A properly planned website structure is invaluable when building your SEO foundation. It helps visitors and search engines quickly discover and navigate content while supporting your SEO efforts. 

But it’s easier said than done, especially when designing one for a large website. The approach needs to be scalable by keeping the future of the website in mind.

With over 20K+ indexed pages (based on the site: search operator), RTINGS.com requires a robust website structure to win on the SERPs. And it’s nailed it.

Let’s understand its structure better by analyzing its “tv” subfolder, which has over 2.1K pages and is responsible for 23% of the total organic traffic:

Site structure report of RTINGS.com
Screenshot taken from the Site structure report in Ahrefs’ Site Explorer.

Below are the top organic keywords for the “tv” subfolder.

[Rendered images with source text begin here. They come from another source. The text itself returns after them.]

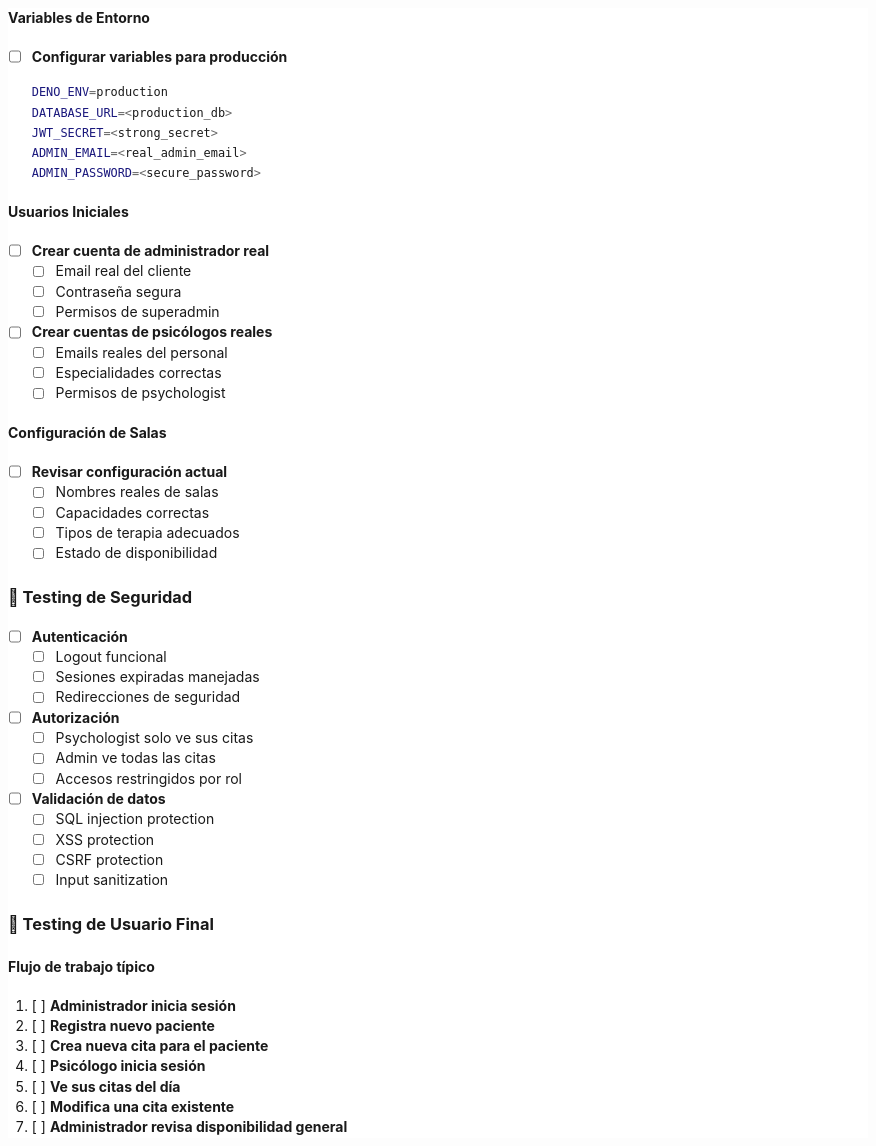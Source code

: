 #### Variables de Entorno
- [ ] **Configurar variables para producción**
  ```bash
  DENO_ENV=production
  DATABASE_URL=<production_db>
  JWT_SECRET=<strong_secret>
  ADMIN_EMAIL=<real_admin_email>
  ADMIN_PASSWORD=<secure_password>
  ```

#### Usuarios Iniciales
- [ ] **Crear cuenta de administrador real**
  - [ ] Email real del cliente
  - [ ] Contraseña segura
  - [ ] Permisos de superadmin

- [ ] **Crear cuentas de psicólogos reales**
  - [ ] Emails reales del personal
  - [ ] Especialidades correctas
  - [ ] Permisos de psychologist

#### Configuración de Salas
- [ ] **Revisar configuración actual**
  - [ ] Nombres reales de salas
  - [ ] Capacidades correctas
  - [ ] Tipos de terapia adecuados
  - [ ] Estado de disponibilidad

### 🚨 Testing de Seguridad

- [ ] **Autenticación**
  - [ ] Logout funcional
  - [ ] Sesiones expiradas manejadas
  - [ ] Redirecciones de seguridad

- [ ] **Autorización**
  - [ ] Psychologist solo ve sus citas
  - [ ] Admin ve todas las citas
  - [ ] Accesos restringidos por rol

- [ ] **Validación de datos**
  - [ ] SQL injection protection
  - [ ] XSS protection
  - [ ] CSRF protection
  - [ ] Input sanitization

### 🎯 Testing de Usuario Final

#### Flujo de trabajo típico
1. [ ] **Administrador inicia sesión**
2. [ ] **Registra nuevo paciente**
3. [ ] **Crea nueva cita para el paciente**
4. [ ] **Psicólogo inicia sesión**
5. [ ] **Ve sus citas del día**
6. [ ] **Modifica una cita existente**
7. [ ] **Administrador revisa disponibilidad general**
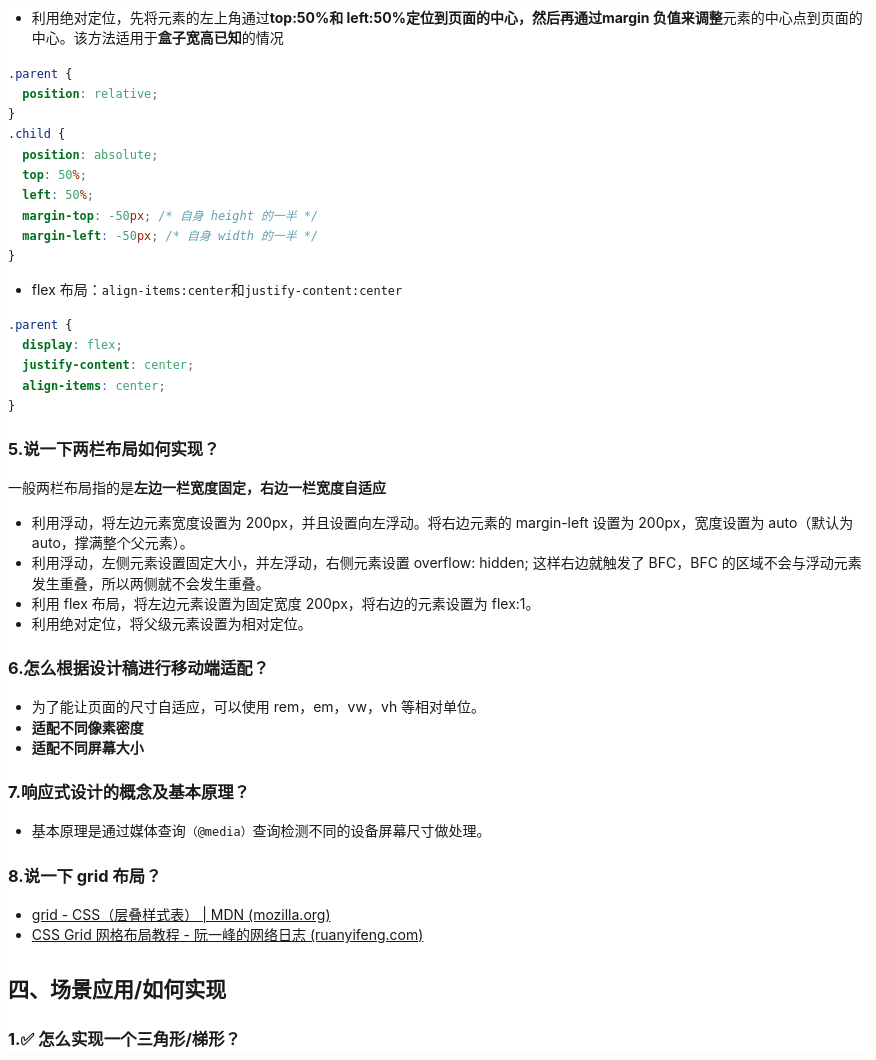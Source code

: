 - 利用绝对定位，先将元素的左上角通过**top:50%和 left:50%**定位到页面的中心，然后再通过**margin 负值来调整**元素的中心点到页面的中心。该方法适用于**盒子宽高已知**的情况

```css
.parent {
  position: relative;
}
.child {
  position: absolute;
  top: 50%;
  left: 50%;
  margin-top: -50px; /* 自身 height 的一半 */
  margin-left: -50px; /* 自身 width 的一半 */
}
```

- flex 布局：`align-items:center`和`justify-content:center`

```css
.parent {
  display: flex;
  justify-content: center;
  align-items: center;
}
```

### 5.说一下两栏布局如何实现？

一般两栏布局指的是**左边一栏宽度固定，右边一栏宽度自适应**

- 利用浮动，将左边元素宽度设置为 200px，并且设置向左浮动。将右边元素的 margin-left 设置为 200px，宽度设置为 auto（默认为 auto，撑满整个父元素）。
- 利用浮动，左侧元素设置固定大小，并左浮动，右侧元素设置 overflow: hidden; 这样右边就触发了 BFC，BFC 的区域不会与浮动元素发生重叠，所以两侧就不会发生重叠。
- 利用 flex 布局，将左边元素设置为固定宽度 200px，将右边的元素设置为 flex:1。
- 利用绝对定位，将父级元素设置为相对定位。

### 6.怎么根据设计稿进行移动端适配？

- 为了能让页面的尺寸自适应，可以使用 rem，em，vw，vh 等相对单位。
- **适配不同像素密度**
- **适配不同屏幕大小**

### 7.响应式设计的概念及基本原理？

- 基本原理是通过媒体查询`（@media）`查询检测不同的设备屏幕尺寸做处理。

### 8.说一下 grid 布局？

- [grid - CSS（层叠样式表） | MDN (mozilla.org)](https://developer.mozilla.org/zh-CN/docs/Web/CSS/grid)
- [CSS Grid 网格布局教程 - 阮一峰的网络日志 (ruanyifeng.com)](http://www.ruanyifeng.com/blog/2019/03/grid-layout-tutorial.html)

## 四、场景应用/如何实现

### 1.✅ 怎么实现一个三角形/梯形？
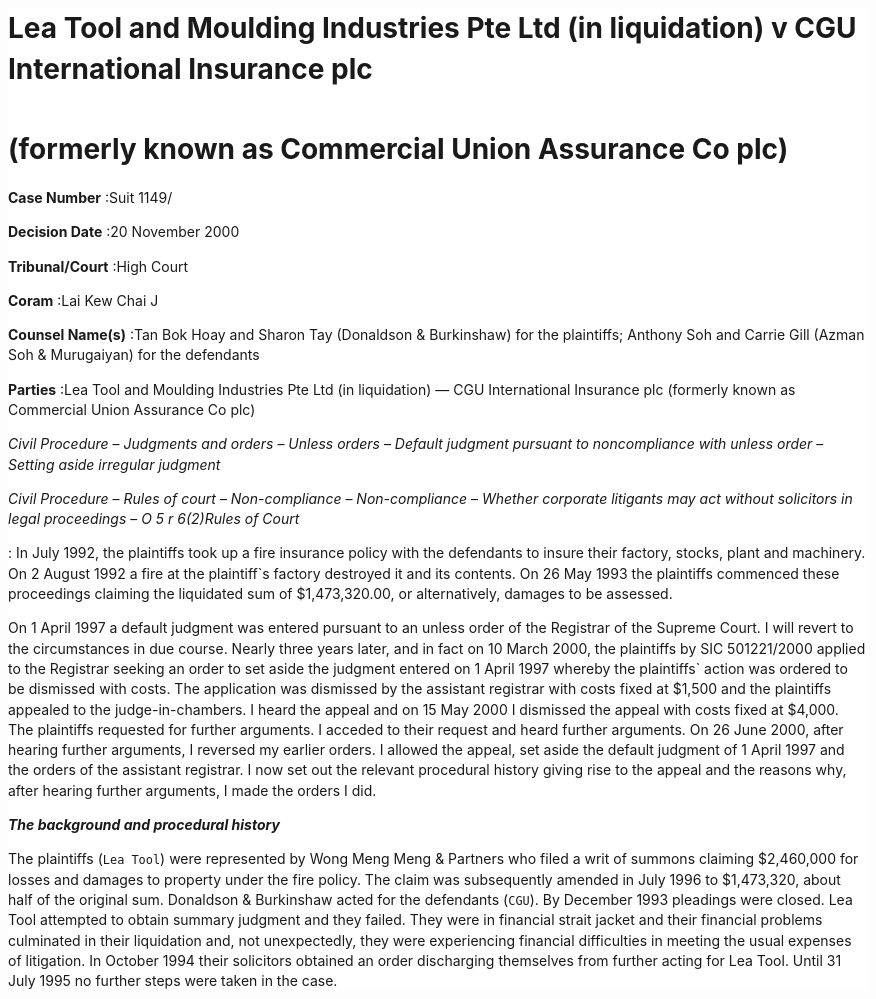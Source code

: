 # Lea Tool and Moulding Industries Pte Ltd (in liquidation) v CGU International Insurance plc 

# (formerly known as Commercial Union Assurance Co plc) 



**Case Number** :Suit 1149/ 

**Decision Date** :20 November 2000 

**Tribunal/Court** :High Court 

**Coram** :Lai Kew Chai J 

**Counsel Name(s)** :Tan Bok Hoay and Sharon Tay (Donaldson & Burkinshaw) for the plaintiffs; Anthony Soh and Carrie Gill (Azman Soh & Murugaiyan) for the defendants 

**Parties** :Lea Tool and Moulding Industries Pte Ltd (in liquidation) — CGU International Insurance plc (formerly known as Commercial Union Assurance Co plc) 

_Civil Procedure_ – _Judgments and orders_ – _Unless orders_ – _Default judgment pursuant to noncompliance with unless order_ – _Setting aside irregular judgment_ 

_Civil Procedure_ – _Rules of court_ – _Non-compliance_ – _Non-compliance_ – _Whether corporate litigants may act without solicitors in legal proceedings_ – _O 5 r 6(2)Rules of Court_ 

: In July 1992, the plaintiffs took up a fire insurance policy with the defendants to insure their factory, stocks, plant and machinery. On 2 August 1992 a fire at the plaintiff`s factory destroyed it and its contents. On 26 May 1993 the plaintiffs commenced these proceedings claiming the liquidated sum of $1,473,320.00, or alternatively, damages to be assessed. 

On 1 April 1997 a default judgment was entered pursuant to an unless order of the Registrar of the Supreme Court. I will revert to the circumstances in due course. Nearly three years later, and in fact on 10 March 2000, the plaintiffs by SIC 501221/2000 applied to the Registrar seeking an order to set aside the judgment entered on 1 April 1997 whereby the plaintiffs` action was ordered to be dismissed with costs. The application was dismissed by the assistant registrar with costs fixed at $1,500 and the plaintiffs appealed to the judge-in-chambers. I heard the appeal and on 15 May 2000 I dismissed the appeal with costs fixed at $4,000. The plaintiffs requested for further arguments. I acceded to their request and heard further arguments. On 26 June 2000, after hearing further arguments, I reversed my earlier orders. I allowed the appeal, set aside the default judgment of 1 April 1997 and the orders of the assistant registrar. I now set out the relevant procedural history giving rise to the appeal and the reasons why, after hearing further arguments, I made the orders I did. 

**_The background and procedural history_** 

The plaintiffs (`Lea Tool`) were represented by Wong Meng Meng & Partners who filed a writ of summons claiming $2,460,000 for losses and damages to property under the fire policy. The claim was subsequently amended in July 1996 to $1,473,320, about half of the original sum. Donaldson & Burkinshaw acted for the defendants (`CGU`). By December 1993 pleadings were closed. Lea Tool attempted to obtain summary judgment and they failed. They were in financial strait jacket and their financial problems culminated in their liquidation and, not unexpectedly, they were experiencing financial difficulties in meeting the usual expenses of litigation. In October 1994 their solicitors obtained an order discharging themselves from further acting for Lea Tool. Until 31 July 1995 no further steps were taken in the case.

And if you look closely, you’ll find that the website ranks on the first page for all sorts of keywords with various search intents:

Organics keywords report in Site Explorer

In general, we can classify most of the articles as: 

  1. Reviews of individual products (e.g., lg c1 review).
  2. Best of posts (e.g., best samsung tv, best 120 hz tv).
  3. Informational posts (e.g., what is refresh rate, oled vs qled).
  4. Comparison articles (e.g., lg c1 vs c2).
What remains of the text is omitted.